> [EXERCISE] Gather all lines with "Firefox" from the records.

> [Stored data]
************

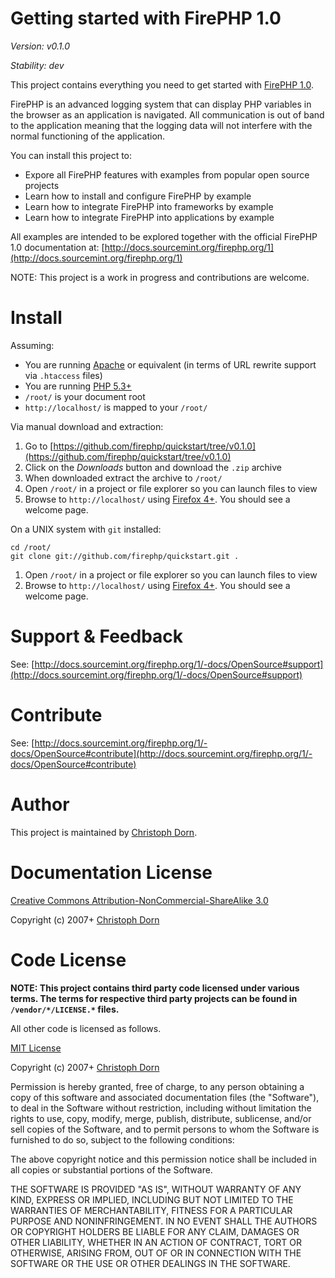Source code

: Getting started with FirePHP 1.0
================================

*Version: v0.1.0*

*Stability: dev*

This project contains everything you need to get started with [FirePHP 1.0](http://docs.sourcemint.org/firephp.org/1).

FirePHP is an advanced logging system that can display PHP variables in the browser as an application is navigated.
All communication is out of band to the application meaning that the logging data will not interfere with the normal functioning of the application.

You can install this project to:

  * Expore all FirePHP features with examples from popular open source projects
  * Learn how to install and configure FirePHP by example
  * Learn how to integrate FirePHP into frameworks by example
  * Learn how to integrate FirePHP into applications by example

All examples are intended to be explored together with the official FirePHP 1.0 documentation at:
[http://docs.sourcemint.org/firephp.org/1](http://docs.sourcemint.org/firephp.org/1)

NOTE: This project is a work in progress and contributions are welcome.


Install
=======

Assuming:

  * You are running [Apache](http://httpd.apache.org/) or equivalent (in terms of URL rewrite support via `.htaccess` files)
  * You are running [PHP 5.3+](http://php.net/)
  * `/root/` is your document root
  * `http://localhost/` is mapped to your `/root/`

Via manual download and extraction:

  1. Go to [https://github.com/firephp/quickstart/tree/v0.1.0](https://github.com/firephp/quickstart/tree/v0.1.0)
  2. Click on the *Downloads* button and download the `.zip` archive
  3. When downloaded extract the archive to `/root/`
  4. Open `/root/` in a project or file explorer so you can launch files to view
  5. Browse to `http://localhost/` using [Firefox 4+](http://www.mozilla.com/en-US/firefox/new/). You should see a welcome page.

On a UNIX system with `git` installed:

    cd /root/
    git clone git://github.com/firephp/quickstart.git .

  1. Open `/root/` in a project or file explorer so you can launch files to view
  2. Browse to `http://localhost/` using [Firefox 4+](http://www.mozilla.com/en-US/firefox/new/). You should see a welcome page.


Support & Feedback
==================

See: [http://docs.sourcemint.org/firephp.org/1/-docs/OpenSource#support](http://docs.sourcemint.org/firephp.org/1/-docs/OpenSource#support)


Contribute
==========

See: [http://docs.sourcemint.org/firephp.org/1/-docs/OpenSource#contribute](http://docs.sourcemint.org/firephp.org/1/-docs/OpenSource#contribute)


Author
======

This project is maintained by [Christoph Dorn](http://www.christophdorn.com/).


Documentation License
=====================

[Creative Commons Attribution-NonCommercial-ShareAlike 3.0](http://creativecommons.org/licenses/by-nc-sa/3.0/)

Copyright (c) 2007+ [Christoph Dorn](http://www.christophdorn.com/)


Code License
============

**NOTE: This project contains third party code licensed under various terms. The terms
for respective third party projects can be found in `/vendor/*/LICENSE.*` files.**

All other code is licensed as follows.

[MIT License](http://www.opensource.org/licenses/mit-license.php)

Copyright (c) 2007+ [Christoph Dorn](http://www.christophdorn.com/)

Permission is hereby granted, free of charge, to any person obtaining a copy
of this software and associated documentation files (the "Software"), to deal
in the Software without restriction, including without limitation the rights
to use, copy, modify, merge, publish, distribute, sublicense, and/or sell
copies of the Software, and to permit persons to whom the Software is
furnished to do so, subject to the following conditions:

The above copyright notice and this permission notice shall be included in
all copies or substantial portions of the Software.

THE SOFTWARE IS PROVIDED "AS IS", WITHOUT WARRANTY OF ANY KIND, EXPRESS OR
IMPLIED, INCLUDING BUT NOT LIMITED TO THE WARRANTIES OF MERCHANTABILITY,
FITNESS FOR A PARTICULAR PURPOSE AND NONINFRINGEMENT. IN NO EVENT SHALL THE
AUTHORS OR COPYRIGHT HOLDERS BE LIABLE FOR ANY CLAIM, DAMAGES OR OTHER
LIABILITY, WHETHER IN AN ACTION OF CONTRACT, TORT OR OTHERWISE, ARISING FROM,
OUT OF OR IN CONNECTION WITH THE SOFTWARE OR THE USE OR OTHER DEALINGS IN
THE SOFTWARE.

************

> [FINAL ANSWER]
  5. Browse to `http://localhost/` using [Firefox 4+](http://www.mozilla.com/en-US/firefox/new/). You should see a welcome page.
  2. Browse to `http://localhost/` using [Firefox 4+](http://www.mozilla.com/en-US/firefox/new/). You should see a welcome page.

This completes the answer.